In the evening when Nisse, Berth, and Örjan went for dinner, I was sitting with a young guy named Matti Rapila Andersson, a photographer and skier who was also up for work. Matti got to stay 11 days in the mountains, the lucky dog. Both feeling high on life, we got to talking. He showed me his photographs and told me stories about from where they came. One of an island of forest in the Moroccan desert burst from the page, an ode to the force of life in hostile environments. It can be seen here in his collection (t)here is (ho)me: http://www.rapila.se/there-is-home/. Our conversation rambled through nature, work, and whatever emerged. After dinner the men returned and we talked and had beers until late at night. There I was in the afternoon expecting a quiet early night in, and instead I was welcomed by a party!
The generosity and kindred spirits of these people left me feeling so good. I am no loner in the way of thought, there are so many people on the life-train I’m riding, and I am always grateful to meet them, to invigorate the senses and the intellect with stories and debate, and then to carry on, new lessons breaching my consciousness.

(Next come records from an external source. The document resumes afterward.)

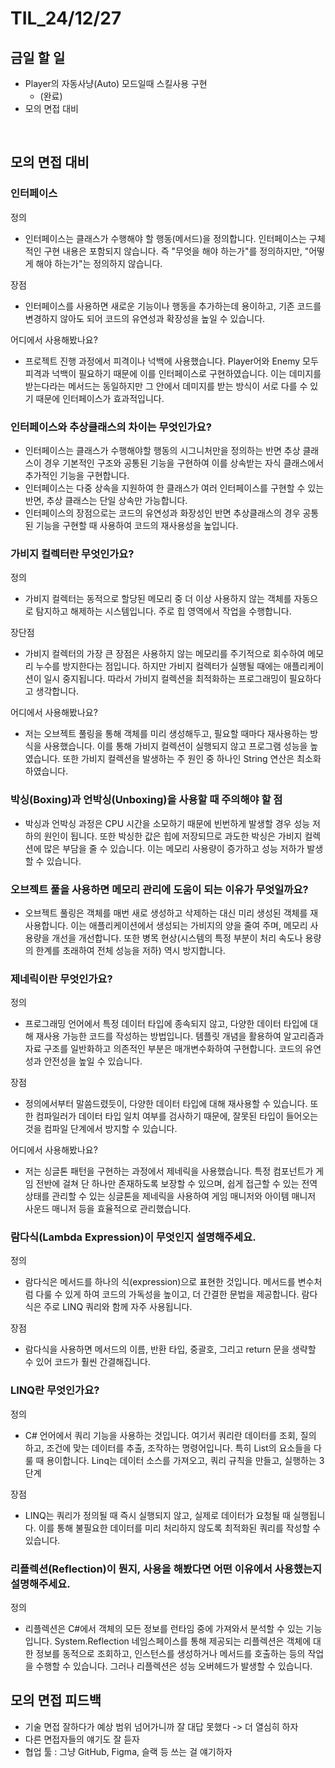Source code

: # TIL_24/12/27

## 금일 할 일
- Player의 자동사냥(Auto) 모드일때 스킬사용 구현
  - (완료)
- 모의 면접 대비


<br>

## 모의 면접 대비

### 인터페이스

정의
- 인터페이스는 클래스가 수행해야 할 행동(메서드)을 정의합니다. 인터페이스는 구체적인 구현 내용은 포함되지 않습니다. 즉 "무엇을 해야 하는가"를 정의하지만, "어떻게 해야 하는가"는 정의하지 않습니다.

장점
- 인터페이스를 사용하면 새로운 기능이나 행동을 추가하는데 용이하고, 기존 코드를 변경하지 않아도 되어 코드의 유연성과 확장성을 높일 수 있습니다.

어디에서 사용해봤나요?
- 프로젝트 진행 과정에서 피격이나 넉백에 사용했습니다. Player어와 Enemy 모두 피격과 넉백이 필요하기 때문에 이를 인터페이스로 구현하였습니다. 이는 데미지를 받는다라는 메서드는 동일하지만 그 안에서 데미지를 받는 방식이 서로 다를 수 있기 때문에  인터페이스가 효과적입니다.

### 인터페이스와 추상클래스의 차이는 무엇인가요?
- 인터페이스는 클래스가 수행해야할 행동의 시그니처만을 정의하는 반면 추상 클래스이 경우 기본적인 구조와 공통된 기능을 구현하여 이를 상속받는 자식 클래스에서 추가적인 기능을 구현합니다.
- 인터페이스는 다중 상속을 지원하여 한 클래스가 여러 인터페이스를 구현할 수 있는 반면, 추상 클래스는 단일 상속만 가능합니다.
- 인터페이스의 장점으로는 코드의 유연성과 화장성인 반면 추상클래스의 경우 공통된 기능을 구현할 때 사용하여 코드의 재사용성을 높입니다.

### 가비지 컬렉터란 무엇인가요?
정의
- 가비지 컬렉터는 동적으로 할당된 메모리 중 더 이상 사용하지 않는 객체를 자동으로 탐지하고 해제하는 시스템입니다. 주로 힙 영역에서 작업을 수행합니다.

장단점
- 가비지 컬렉터의 가장 큰 장점은 사용하지 않는 메모리를 주기적으로 회수하여 메모리 누수를 방지한다는 점입니다. 하지만 가비지 컬렉터가 실행될 때에는 애플리케이션이 일시 중지됩니다. 따라서 가비지 컬렉션을 최적화하는 프로그래밍이 필요하다고 생각합니다.

어디에서 사용해봤나요?
- 저는 오브젝트 풀링을 통해 객체를 미리 생성해두고, 필요할 때마다 재사용하는 방식을 사용했습니다. 이를 통해 가비지 컬렉션이 실행되지 않고 프로그램 성능을 높였습니다. 또한 가비지 컬렉션을 발생하는 주 원인 중 하나인 String 연산은 최소화하였습니다.

### 박싱(Boxing)과 언박싱(Unboxing)을 사용할 때 주의해야 할 점
- 박싱과 언박싱 과정은 CPU 시간을 소모하기 때문에 빈번하게 발생할 경우 성능 저하의 원인이 됩니다. 또한 박싱한 값은 힙에 저장되므로 과도한 박싱은 가비지 컬렉션에 많은 부담을 줄 수 있습니다. 이는 메모리 사용량이 증가하고 성능 저하가 발생할 수 있습니다.

### 오브젝트 풀을 사용하면 메모리 관리에 도움이 되는 이유가 무엇일까요?
- 오브젝트 풀링은 객체를 매번 새로 생성하고 삭제하는 대신 미리 생성된 객체를 재사용합니다. 이는 애플리케이션에서 생성되는 가비지의 양을 줄여 주며, 메모리 사용량을 개선을 개선합니다. 또한 병목 현상(시스템의 특정 부분이 처리 속도나 용량의 한계를 초래하여 전체 성능을 저하) 역시 방지합니다.

### 제네릭이란 무엇인가요?
정의
- 프로그래밍 언어에서 특정 데이터 타입에 종속되지 않고, 다양한 데이터 타입에 대해 재사용 가능한 코드를 작성하는 방법입니다. 템플릿 개념을 활용하여 알고리즘과 자료 구조를 일반화하고 의존적인 부분은 매개변수화하여 구현합니다. 코드의 유연성과 안전성을 높일 수 있습니다.

장점
- 정의에서부터 말씀드렸듯이, 다양한 데이터 타입에 대해 재사용할 수 있습니다. 또한 컴파일러가 데이터 타입 일치 여부를 검사하기 때문에, 잘못된 타입이 들어오는 것을 컴파일 단계에서 방지할 수 있습니다.

어디에서 사용해봤나요?
- 저는 싱글톤 패턴을 구현하는 과정에서 제네릭을 사용했습니다. 특정 컴포넌트가 게임 전반에 걸쳐 단 하나만 존재하도록 보장할 수 있으며, 쉽게 접근할 수 있는 전역 상태를 관리할 수 있는 싱글톤을 제네릭을 사용하여 게임 매니저와 아이템 매니저 사운드 매니저 등을 효율적으로 관리했습니다.

### 람다식(Lambda Expression)이 무엇인지 설명해주세요. 
정의
- 람다식은 메서드를 하나의 식(expression)으로 표현한 것입니다. 메서드를 변수처럼 다룰 수 있게 하여 코드의 가독성을 높이고, 더 간결한 문법을 제공합니다. 람다식은 주로 LINQ 쿼리와 함께 자주 사용됩니다.

장점
- 람다식을 사용하면 메서드의 이름, 반환 타입, 중괄호, 그리고 return 문을 생략할 수 있어 코드가 훨씬 간결해집니다.

### LINQ란 무엇인가요?
정의
- C# 언어에서 쿼리 기능을 사용하는 것입니다. 여기서 쿼리란 데이터를 조회, 질의 하고, 조건에 맞는 데이터를 추출, 조작하는 명령어입니다. 특히 List의 요소들을 다룰 때 용이합니다. Linq는 데이터 소스를 가져오고, 쿼리 규칙을 만들고, 실행하는 3단계

장점
- LINQ는 쿼리가 정의될 때 즉시 실행되지 않고, 실제로 데이터가 요청될 때 실행됩니다. 이를 통해 불필요한 데이터를 미리 처리하지 않도록 최적화된 쿼리를 작성할 수 있습니다.

### 리플렉션(Reflection)이 뭔지, 사용을 해봤다면 어떤 이유에서 사용했는지 설명해주세요.
정의
- 리플렉션은 C#에서 객체의 모든 정보를 런타임 중에 가져와서 분석할 수 있는 기능입니다. System.Reflection 네임스페이스를 통해 제공되는 리플렉션은 객체에 대한 정보를 동적으로 조회하고, 인스턴스를 생성하거나 메서드를 호출하는 등의 작업을 수행할 수 있습니다. 그러나 리플렉션은 성능 오버헤드가 발생할 수 있습니다.

## 모의 면접 피드백
- 기술 면접 잘하다가 예상 범위 넘어가니까 잘 대답 못했다 -> 더 열심히 하자
- 다른 면접자들의 얘기도 잘 듣자
- 협업 툴 : 그냥 GitHub, Figma, 슬랙 등 쓰는 걸 얘기하자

In the morning, after a delicious breakfast thanks to Nisse, I was off. Skiing on, I thought if the himalaya, over four times the size of these scandinavian titans. No matter about size, here the peaks rise right off the atlantic coast and the grace of mountains swimming in snow from floor to summit is overwhelming to me, an earthbound amoeba on plastic planks towing my life in a sled.
The morning brought me up and over a small pass with beautiful blue ice that glinted when the mountain mist parted for the sun. This blue on the crest of the pass is the headwaters of Kalix River, meandering arm-in-arm with Torne to the sea, but at the moment in a winter stasis.
In the afternoon I took a shortcut over a low ridge that promised some fresh powder on the downslope. At Kebnekaise I was made aware that avalanche danger was high because of warm days in February and high winds making solid crusts that can break and slide. Staying low and on southwestern slopes was best, but I could see a few places where slides had happened. Nonetheless I made it over the ridge and descended into a wonderland of a valley, rimmed by the kebnekaise massif on one side and a long wall of mountains with rolls of cliff dropping to valley bottom.
The turns going down felt the height of living, as though I was enveloped in the immensity of granite and snow upon which the friction that had caused my legs such expenditure of effort no longer had the power to keep me in place. Skiing downhill is as close as I’ve ever been to flying on my own two legs, and too fleeting it is. As I came to a stop in the rolling flats, I laughed at myself for skiing a 500km approach to make these sweet turns. It was all worth it.


The next three days are a blur of white, rolling billows of mountain snow, saunas and evening conversations with tourists, meeting  the kind people who mind the mountain huts, and a sensory experience of walking on winter that submersed my mind in a peace of enormity.
The mid-section between Nikkaluokta and Abisko is a complete desert in winter. Between the pass from Kebnekaise through the awe inspiring expanse around Sälka hut and until Alesjaure, over 50km of skiing, I didn’t see any plants, nor animals, even birds. Yet life never felt so ripe with essence as in an environment such as this: the high peaks, ceaseless desert—just like the rolling ocean.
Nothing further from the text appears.